━━━ Available data ━━━
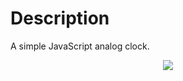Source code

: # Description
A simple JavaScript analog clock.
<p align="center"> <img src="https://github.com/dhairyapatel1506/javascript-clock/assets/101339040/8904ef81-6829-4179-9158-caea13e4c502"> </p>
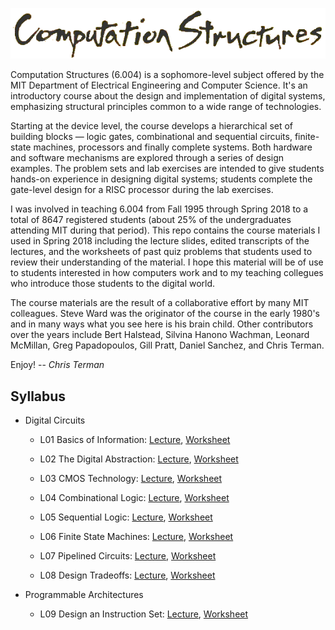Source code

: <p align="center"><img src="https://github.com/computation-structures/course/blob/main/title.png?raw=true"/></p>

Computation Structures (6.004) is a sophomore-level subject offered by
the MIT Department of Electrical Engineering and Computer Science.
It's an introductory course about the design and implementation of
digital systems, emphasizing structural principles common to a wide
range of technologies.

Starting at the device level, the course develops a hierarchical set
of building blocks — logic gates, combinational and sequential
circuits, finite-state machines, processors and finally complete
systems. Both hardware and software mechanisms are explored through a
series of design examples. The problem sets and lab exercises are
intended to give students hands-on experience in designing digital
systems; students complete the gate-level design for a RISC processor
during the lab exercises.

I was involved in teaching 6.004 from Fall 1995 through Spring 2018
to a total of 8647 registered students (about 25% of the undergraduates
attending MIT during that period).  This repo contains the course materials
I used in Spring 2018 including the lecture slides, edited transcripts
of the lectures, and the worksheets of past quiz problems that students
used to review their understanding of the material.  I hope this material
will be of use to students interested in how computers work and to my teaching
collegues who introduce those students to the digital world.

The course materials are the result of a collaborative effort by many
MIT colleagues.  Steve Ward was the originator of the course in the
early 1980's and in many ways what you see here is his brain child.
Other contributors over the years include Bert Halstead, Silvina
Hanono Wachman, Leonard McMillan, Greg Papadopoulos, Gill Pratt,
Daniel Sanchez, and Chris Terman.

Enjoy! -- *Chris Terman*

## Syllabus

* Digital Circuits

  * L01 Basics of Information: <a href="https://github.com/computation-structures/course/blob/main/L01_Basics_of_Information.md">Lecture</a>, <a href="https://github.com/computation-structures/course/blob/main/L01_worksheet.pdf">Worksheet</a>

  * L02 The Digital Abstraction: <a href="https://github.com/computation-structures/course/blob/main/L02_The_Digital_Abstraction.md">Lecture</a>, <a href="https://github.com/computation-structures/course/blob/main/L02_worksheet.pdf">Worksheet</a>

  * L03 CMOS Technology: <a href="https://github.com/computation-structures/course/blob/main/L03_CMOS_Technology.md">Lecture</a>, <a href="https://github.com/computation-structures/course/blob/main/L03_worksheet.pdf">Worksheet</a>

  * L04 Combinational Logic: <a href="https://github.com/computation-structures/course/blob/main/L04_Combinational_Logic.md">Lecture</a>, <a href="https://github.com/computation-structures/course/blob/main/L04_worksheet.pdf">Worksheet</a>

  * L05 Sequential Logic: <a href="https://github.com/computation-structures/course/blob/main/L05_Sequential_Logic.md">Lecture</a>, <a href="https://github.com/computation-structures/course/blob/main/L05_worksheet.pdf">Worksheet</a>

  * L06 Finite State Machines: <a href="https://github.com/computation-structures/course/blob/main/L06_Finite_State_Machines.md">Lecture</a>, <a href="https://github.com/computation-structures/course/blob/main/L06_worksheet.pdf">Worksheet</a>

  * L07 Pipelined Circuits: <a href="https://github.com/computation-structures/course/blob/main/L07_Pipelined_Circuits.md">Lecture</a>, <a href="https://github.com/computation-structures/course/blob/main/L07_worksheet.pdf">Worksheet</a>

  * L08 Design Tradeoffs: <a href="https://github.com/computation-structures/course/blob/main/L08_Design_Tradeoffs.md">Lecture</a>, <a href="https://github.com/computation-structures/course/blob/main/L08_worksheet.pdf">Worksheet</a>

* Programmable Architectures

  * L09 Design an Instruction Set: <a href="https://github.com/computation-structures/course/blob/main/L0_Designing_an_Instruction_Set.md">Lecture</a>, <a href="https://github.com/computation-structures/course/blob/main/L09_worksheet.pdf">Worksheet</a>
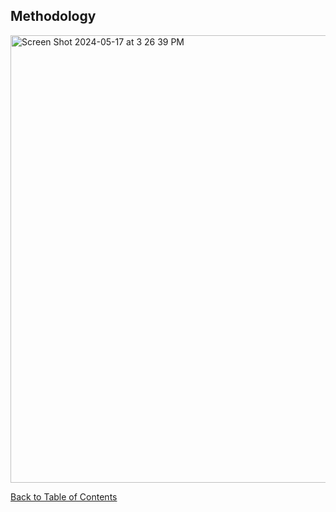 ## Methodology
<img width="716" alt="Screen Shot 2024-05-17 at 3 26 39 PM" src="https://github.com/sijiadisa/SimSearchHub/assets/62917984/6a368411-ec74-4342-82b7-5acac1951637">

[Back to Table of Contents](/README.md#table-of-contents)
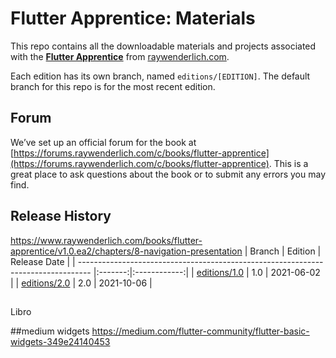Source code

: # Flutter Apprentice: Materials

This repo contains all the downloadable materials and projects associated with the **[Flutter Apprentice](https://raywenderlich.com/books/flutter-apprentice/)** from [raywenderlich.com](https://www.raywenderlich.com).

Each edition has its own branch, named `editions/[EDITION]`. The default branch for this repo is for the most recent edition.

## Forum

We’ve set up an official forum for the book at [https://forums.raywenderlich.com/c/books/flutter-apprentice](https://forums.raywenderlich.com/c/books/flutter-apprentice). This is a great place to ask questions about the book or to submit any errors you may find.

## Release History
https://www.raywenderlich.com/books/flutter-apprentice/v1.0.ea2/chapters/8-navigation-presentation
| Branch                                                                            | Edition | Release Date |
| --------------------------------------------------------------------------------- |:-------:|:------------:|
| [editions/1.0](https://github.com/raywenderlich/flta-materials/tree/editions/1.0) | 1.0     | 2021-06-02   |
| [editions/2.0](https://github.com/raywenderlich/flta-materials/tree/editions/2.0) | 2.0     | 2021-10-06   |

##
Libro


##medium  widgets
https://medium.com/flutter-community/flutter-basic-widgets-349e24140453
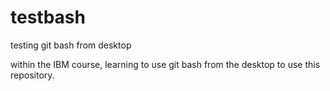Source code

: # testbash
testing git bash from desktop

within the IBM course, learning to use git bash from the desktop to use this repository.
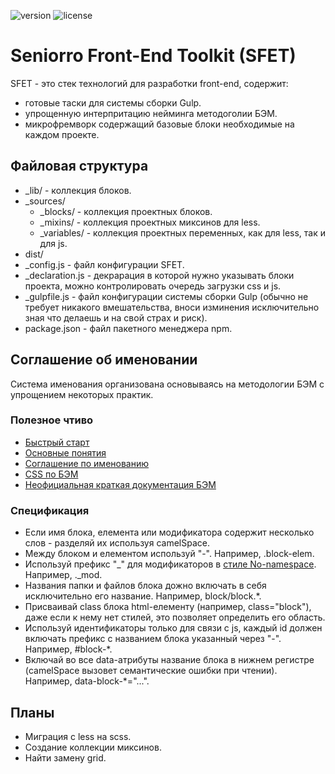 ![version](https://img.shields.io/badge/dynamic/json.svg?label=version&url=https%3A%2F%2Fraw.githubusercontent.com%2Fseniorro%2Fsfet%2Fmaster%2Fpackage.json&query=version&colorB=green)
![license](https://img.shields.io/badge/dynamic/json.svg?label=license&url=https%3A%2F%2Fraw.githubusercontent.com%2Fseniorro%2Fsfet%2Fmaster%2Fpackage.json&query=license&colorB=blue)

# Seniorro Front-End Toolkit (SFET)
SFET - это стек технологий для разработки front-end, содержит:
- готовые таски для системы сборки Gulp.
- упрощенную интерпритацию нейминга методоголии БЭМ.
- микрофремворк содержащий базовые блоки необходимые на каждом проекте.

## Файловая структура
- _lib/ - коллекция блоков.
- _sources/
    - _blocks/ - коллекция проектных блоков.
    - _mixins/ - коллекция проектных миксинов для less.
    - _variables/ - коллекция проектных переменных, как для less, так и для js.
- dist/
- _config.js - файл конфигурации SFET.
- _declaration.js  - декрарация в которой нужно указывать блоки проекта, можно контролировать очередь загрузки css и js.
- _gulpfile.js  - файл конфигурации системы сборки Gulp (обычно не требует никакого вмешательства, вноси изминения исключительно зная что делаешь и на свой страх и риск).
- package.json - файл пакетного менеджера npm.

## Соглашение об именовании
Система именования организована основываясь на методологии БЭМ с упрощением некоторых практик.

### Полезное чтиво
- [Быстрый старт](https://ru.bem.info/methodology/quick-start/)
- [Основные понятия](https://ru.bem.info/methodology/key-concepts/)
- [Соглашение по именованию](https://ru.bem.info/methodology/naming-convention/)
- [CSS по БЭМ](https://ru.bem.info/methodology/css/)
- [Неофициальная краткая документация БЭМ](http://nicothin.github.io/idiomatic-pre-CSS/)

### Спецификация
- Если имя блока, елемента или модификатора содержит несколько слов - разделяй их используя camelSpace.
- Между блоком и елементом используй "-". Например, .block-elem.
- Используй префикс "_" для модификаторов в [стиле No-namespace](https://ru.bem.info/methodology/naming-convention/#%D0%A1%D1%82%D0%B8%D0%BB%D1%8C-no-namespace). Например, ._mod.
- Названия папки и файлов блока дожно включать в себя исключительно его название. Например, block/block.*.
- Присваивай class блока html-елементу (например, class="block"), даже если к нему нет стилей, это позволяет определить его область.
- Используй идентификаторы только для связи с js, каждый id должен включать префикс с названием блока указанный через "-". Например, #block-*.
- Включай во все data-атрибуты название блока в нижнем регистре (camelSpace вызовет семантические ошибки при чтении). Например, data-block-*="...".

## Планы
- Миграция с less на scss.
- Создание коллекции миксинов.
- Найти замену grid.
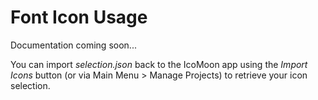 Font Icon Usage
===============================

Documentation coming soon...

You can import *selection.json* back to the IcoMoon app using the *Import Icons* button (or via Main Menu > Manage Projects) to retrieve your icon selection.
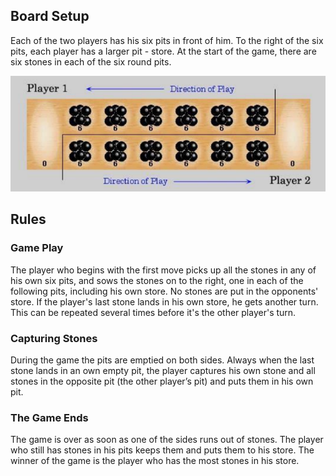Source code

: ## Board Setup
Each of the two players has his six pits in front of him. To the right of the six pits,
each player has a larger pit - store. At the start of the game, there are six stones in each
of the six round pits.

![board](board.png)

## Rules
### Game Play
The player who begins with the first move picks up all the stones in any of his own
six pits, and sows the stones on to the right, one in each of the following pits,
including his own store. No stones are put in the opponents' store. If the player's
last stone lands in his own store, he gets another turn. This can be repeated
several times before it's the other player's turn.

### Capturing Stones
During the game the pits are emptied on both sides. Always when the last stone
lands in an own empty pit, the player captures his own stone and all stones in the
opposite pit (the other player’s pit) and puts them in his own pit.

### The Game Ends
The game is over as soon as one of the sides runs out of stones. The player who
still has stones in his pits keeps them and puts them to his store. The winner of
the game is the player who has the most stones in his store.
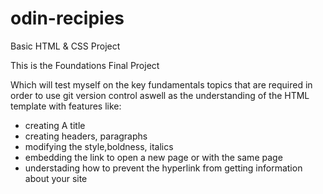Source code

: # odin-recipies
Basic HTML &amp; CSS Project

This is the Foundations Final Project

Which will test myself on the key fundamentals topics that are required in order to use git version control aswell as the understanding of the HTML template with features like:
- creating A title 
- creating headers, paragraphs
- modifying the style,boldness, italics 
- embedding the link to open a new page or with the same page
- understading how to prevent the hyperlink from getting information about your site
━━━
Nothing but the lines from the one with "- creating A title" to the last line of the data should appear in the answer, each exactly as it stands.

Response to the task »
- creating A title 
- creating headers, paragraphs
- modifying the style,boldness, italics 
- embedding the link to open a new page or with the same page
- understading how to prevent the hyperlink from getting information about your site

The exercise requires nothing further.